今回の設計中に行われた地盤調査の結果により、地面から2〜3m弱の位置に地下水が出ることが判明しました。
地下建物の計画深さの範囲に地下水の層があるので、設計者として地下建物の外壁からの地下水の侵入を心配しました。それは、常に地下建物が、地下水が充満した場所にあるということになるからです。
地下土留め擁壁SMW
地下建物を建設するとき、建物は物理的にどうしても現地で組み立てなければならないので、一旦建物より少し広く土を掘り、そこに建物を造ります。
方法は、何通りかあります。
- 空掘工法(オープンカット工法)
- 親杭横矢板土留め工法
- SMW土留め工法
- 逆打ち工法
→関連記事「大学施設の地下室内プール建設工事の地下外壁地中土留め連続擁壁SMW」
今回は、敷地周囲の空地無し、地下建物の深度、地下水の有、から、SMW土留め工法が採用されました。
SMW土留め工法は、ソイル セメント ミキシングウォールの略で、地面に対して垂直に立てた掘削用ドリルを回転しながら差して地面を掘り、同時にセメントと水を掘削している部分に注入して撹拌(かくはん)します。すると撹拌されている部分は、鉄筋のないコンクリートのようになり、掘削ドリルを引き抜いた後直ぐに鉄骨材を骨芯材になるように差し落とします。セメントと土と水が固まってコンクリートの壁が地中に出来て、土留めになります。
これを親杭(H形鋼)と横矢板では届かない場所まで土留め壁を形成できる、「ソイルセメント ミキシング ウォール:SMW工法:柱列式連続壁工法」と呼んでいます。
SMW工法は、地下水の止水に対しては不確実ですが、連続的なセメント壁が形成出来るので、止水効果の多少の期待をします。
掘削した状況の止水
実際、SMW工法による土留め壁が造られた後、地下が掘り進められ、建物底面下の床付けがされたとき、土留め壁からは地下水の顕著な出水はなく、地下建物が常に水中に浸けられている状況にならないことに安心しました。
地下外壁から侵入する地下水の侵入ルート
地下土留め擁壁から地下水の出水がなかったからと言って、地下建物の防水の仕様グレードを落とすことはしません。完成後の見えない地中で、何が起こるか分からないからです。
今回は外壁外側の防水は出来ないので、地下水が侵入して来る可能性がある部分を止水仕様にしたり、外壁内側面に防水を施したり、さらに地下水が侵入した際の処理を多重に行い、地下室に地下水の侵入が影響の無いようにしました。

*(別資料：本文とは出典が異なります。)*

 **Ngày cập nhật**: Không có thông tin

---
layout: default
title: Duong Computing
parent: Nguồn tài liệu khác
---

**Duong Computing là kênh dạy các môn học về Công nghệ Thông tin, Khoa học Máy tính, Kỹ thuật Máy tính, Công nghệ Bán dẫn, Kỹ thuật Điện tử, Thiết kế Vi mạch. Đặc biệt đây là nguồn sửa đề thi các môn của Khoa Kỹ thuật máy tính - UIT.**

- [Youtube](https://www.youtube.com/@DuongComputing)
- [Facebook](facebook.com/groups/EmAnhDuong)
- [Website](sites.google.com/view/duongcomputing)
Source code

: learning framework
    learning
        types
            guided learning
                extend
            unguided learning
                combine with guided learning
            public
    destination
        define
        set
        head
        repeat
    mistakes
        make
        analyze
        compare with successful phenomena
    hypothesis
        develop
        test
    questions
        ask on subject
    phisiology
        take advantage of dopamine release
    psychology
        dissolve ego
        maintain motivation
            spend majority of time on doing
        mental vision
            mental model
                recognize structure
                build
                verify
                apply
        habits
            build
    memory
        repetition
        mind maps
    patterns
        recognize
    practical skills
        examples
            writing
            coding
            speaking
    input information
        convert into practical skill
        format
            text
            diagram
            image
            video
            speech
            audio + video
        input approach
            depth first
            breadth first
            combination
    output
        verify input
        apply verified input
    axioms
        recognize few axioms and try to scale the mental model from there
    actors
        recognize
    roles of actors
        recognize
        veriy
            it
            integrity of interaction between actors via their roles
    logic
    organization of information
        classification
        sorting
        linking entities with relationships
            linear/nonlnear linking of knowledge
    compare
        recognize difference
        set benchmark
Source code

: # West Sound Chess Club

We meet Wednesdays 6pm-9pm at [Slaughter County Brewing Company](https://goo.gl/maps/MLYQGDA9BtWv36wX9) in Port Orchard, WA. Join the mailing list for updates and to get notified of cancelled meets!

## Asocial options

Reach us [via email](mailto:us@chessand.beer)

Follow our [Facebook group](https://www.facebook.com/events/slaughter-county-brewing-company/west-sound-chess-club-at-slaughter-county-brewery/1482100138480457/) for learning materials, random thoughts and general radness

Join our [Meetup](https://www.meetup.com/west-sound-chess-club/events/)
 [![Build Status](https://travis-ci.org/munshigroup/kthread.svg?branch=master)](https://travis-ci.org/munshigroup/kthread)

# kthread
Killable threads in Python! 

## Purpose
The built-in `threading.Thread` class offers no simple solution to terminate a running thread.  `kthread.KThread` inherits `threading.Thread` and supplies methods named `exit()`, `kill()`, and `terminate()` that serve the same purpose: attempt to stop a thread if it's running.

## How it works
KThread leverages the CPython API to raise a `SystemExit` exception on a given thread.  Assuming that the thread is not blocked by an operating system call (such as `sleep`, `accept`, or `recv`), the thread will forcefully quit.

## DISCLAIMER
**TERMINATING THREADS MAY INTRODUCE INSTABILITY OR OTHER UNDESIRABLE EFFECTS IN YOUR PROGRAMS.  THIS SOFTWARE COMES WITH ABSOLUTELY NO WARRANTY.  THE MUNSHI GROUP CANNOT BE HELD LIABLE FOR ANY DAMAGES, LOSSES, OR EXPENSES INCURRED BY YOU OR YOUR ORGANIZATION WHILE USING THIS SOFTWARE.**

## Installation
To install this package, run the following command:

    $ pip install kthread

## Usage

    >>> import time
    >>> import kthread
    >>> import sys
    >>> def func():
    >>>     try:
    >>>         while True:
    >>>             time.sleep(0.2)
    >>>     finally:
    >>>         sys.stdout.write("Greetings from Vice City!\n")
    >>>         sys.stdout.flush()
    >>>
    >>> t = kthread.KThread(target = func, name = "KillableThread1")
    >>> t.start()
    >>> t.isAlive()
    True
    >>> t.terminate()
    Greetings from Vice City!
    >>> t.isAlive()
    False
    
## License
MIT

外壁外側の防水が出来ないのは、コンクリート外壁を造る際に 土留め擁壁であるSMWを外壁外側の型枠としてコンクリートを打設し、SMWはそのままの形で維持継続されるので、外壁外側面は見えて来ず、外壁外側面には防水が施せません。
地下水侵入防止は、以下の箇所を重点的に防水仕様にしました。
- ジャンカやコールドジョイントー蜜実なコンクリートの打設
- コンクリート打継ぎ位置
- 型枠支持のセパレート穴
蜜実なコンクリート
地下建物では、地下水が外からの土圧などにより重力が働かないくらいに一定に水圧が建物に掛かり、コンクリートに孔などの隙間が有れば土圧に押されて水は侵入してきます。
どんな部分でもコンクリートでは当たり前のことですが、ジャンカやコールドジョイントなどの水の道となる孔などを造らない蜜実なコンクリートを造ることが重要になります。
地下の外周壁は土圧に耐える壁厚となるので、コンクリート型枠の寸法も大きいためにジャンカやコールドジョイントが無い様に造ることが容易の様です。
コンクリートの打ち継ぎ部の止水
コンクリートは原則的に階毎にコンクリートを打設します。すると下の階と上の階ではコンクリートを打設する日時が異なります。コンクリートが硬化した日時が異なれば、コンクリートは一体にはなりません。日時が異なるコンクリートの境い目は「打ち継ぎ」部と呼び、その部分から外部の水が内部に侵入してくる可能性が高くなります。
特に地下は、地下水が、下に落ちずに全面に水圧が掛かり、打ち継ぎの隙間が有れば土圧に押されて水は侵入してきます。
この打継ぎ部の止水は、打継ぎ部が水平に連続するので、下の階のコンクリート打設時に 打継ぎ部の外周上端部を途切れ無く一周する様に上端部から突き出るように樹脂製の止水板を設置します。上の階のコンクリートが打設されると、止水板は上の階のコンクリートに刺さる様に固定されて、結果、下階と上階を繋ぐ様な形になって、外側から打継ぎ部に侵入して来た地下水を止める役割になります。
コンクリート内側の防水
外壁外側に防水が施工できない場合は、内側面に防水面を形成します。屋根の様に水平ではなく垂直面なので、そのほとんどが塗布防水系の防水工法です。
目的は、将来に起こってしまうかもしれないコンクリートのひび割れに対して、防水材自体が伸縮する材料にして、ひび割れに追従出来る防水材が選ばれて施工されました。
湧水の集水と排水
それでも地下外壁面から地下水が侵入してしまった場合のために、地下室内部に地下水が侵入しないために、地下水を地下の下部に集めてポンプで汲み上げて排水出来る仕組みを形成しました。
外壁外側から侵入した地下水(この侵入水を湧水(ゆうすい)と呼んでいます)=湧水を、外壁内側面を伝わせて、最下階の床レベルまで落とします。床に排水孔を開けておいて、湧水を更に下の「ピット」に落とします。ピットに落ちた湧水は、ピットの中でも一番深い部分に集められ、そこに用意された排水ポンプで地上に上げられて排水処理される仕組みになっています。
二重壁
外壁面から侵入した湧水が、地下室に影響を与えない様に、外壁内側の手前には、全周に渡りもう一枚壁を立てて二重壁にします。湧水はこの二重壁内だけで処理が出来るようになっています。
地下室のコスト費用
この様に、地下室を設ける場合、
- 地下の土を掘ること と 土留め仮設
- 地下水の侵入を防ぐ多重の防止策
を行うために、地上の建物と比べて費用コストが掛かります。
結果、地上の費用の1.5倍~2倍の費用コストが掛かります。